━━ Material for this exercise ━━
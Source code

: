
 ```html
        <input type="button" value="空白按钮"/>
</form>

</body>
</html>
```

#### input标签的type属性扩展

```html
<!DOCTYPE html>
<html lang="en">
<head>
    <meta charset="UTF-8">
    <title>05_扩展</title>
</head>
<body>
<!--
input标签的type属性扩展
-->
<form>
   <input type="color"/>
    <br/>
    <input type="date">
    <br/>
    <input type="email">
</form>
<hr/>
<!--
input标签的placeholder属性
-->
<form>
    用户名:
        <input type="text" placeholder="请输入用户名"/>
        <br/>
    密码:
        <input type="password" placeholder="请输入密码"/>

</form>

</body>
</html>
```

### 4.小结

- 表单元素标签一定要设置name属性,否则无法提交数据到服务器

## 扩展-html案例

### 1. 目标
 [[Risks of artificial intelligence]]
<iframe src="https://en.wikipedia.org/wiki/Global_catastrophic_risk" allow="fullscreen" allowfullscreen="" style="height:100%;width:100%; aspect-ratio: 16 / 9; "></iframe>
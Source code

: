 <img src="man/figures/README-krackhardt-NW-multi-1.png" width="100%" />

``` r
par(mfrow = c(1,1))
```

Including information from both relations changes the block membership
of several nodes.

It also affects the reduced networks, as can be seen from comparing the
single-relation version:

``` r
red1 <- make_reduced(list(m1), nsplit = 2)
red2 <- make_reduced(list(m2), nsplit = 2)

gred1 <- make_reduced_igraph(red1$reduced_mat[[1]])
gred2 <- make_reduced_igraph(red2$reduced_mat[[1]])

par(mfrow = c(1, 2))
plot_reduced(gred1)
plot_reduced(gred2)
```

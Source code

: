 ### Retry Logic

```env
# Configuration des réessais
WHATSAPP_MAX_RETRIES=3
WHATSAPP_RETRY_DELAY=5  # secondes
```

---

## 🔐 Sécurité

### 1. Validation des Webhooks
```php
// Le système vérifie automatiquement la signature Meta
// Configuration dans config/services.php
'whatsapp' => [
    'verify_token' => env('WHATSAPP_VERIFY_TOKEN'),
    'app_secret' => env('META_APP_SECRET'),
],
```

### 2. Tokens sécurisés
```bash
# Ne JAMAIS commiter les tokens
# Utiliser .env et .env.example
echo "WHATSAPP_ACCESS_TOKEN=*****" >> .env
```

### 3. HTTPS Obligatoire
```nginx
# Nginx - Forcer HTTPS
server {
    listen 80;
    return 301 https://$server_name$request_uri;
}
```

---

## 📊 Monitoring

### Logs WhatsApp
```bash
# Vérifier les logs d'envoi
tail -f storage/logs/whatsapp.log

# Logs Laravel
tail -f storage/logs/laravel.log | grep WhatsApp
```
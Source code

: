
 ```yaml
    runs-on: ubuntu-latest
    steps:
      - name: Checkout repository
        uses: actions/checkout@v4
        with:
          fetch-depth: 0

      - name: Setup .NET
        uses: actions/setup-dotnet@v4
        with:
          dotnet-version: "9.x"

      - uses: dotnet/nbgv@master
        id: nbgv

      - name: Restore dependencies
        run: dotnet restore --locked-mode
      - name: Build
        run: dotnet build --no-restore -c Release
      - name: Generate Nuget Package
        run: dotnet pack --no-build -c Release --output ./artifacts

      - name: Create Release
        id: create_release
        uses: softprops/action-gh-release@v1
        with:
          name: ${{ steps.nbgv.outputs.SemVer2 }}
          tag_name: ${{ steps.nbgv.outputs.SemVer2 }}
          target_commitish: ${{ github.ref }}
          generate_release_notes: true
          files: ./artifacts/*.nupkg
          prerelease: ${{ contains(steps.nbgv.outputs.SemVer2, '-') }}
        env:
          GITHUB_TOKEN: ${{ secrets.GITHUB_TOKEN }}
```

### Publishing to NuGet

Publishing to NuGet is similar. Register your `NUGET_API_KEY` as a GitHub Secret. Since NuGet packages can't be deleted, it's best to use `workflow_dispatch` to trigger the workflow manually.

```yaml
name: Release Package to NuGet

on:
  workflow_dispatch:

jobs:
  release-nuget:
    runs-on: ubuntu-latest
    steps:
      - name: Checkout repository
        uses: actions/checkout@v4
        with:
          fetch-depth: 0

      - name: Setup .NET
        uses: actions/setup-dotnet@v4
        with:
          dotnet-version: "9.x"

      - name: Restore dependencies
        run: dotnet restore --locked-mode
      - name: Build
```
━━━
Looking at the records above, how many lines have the word "tail" in them? State the number only.

● Exercise result:
2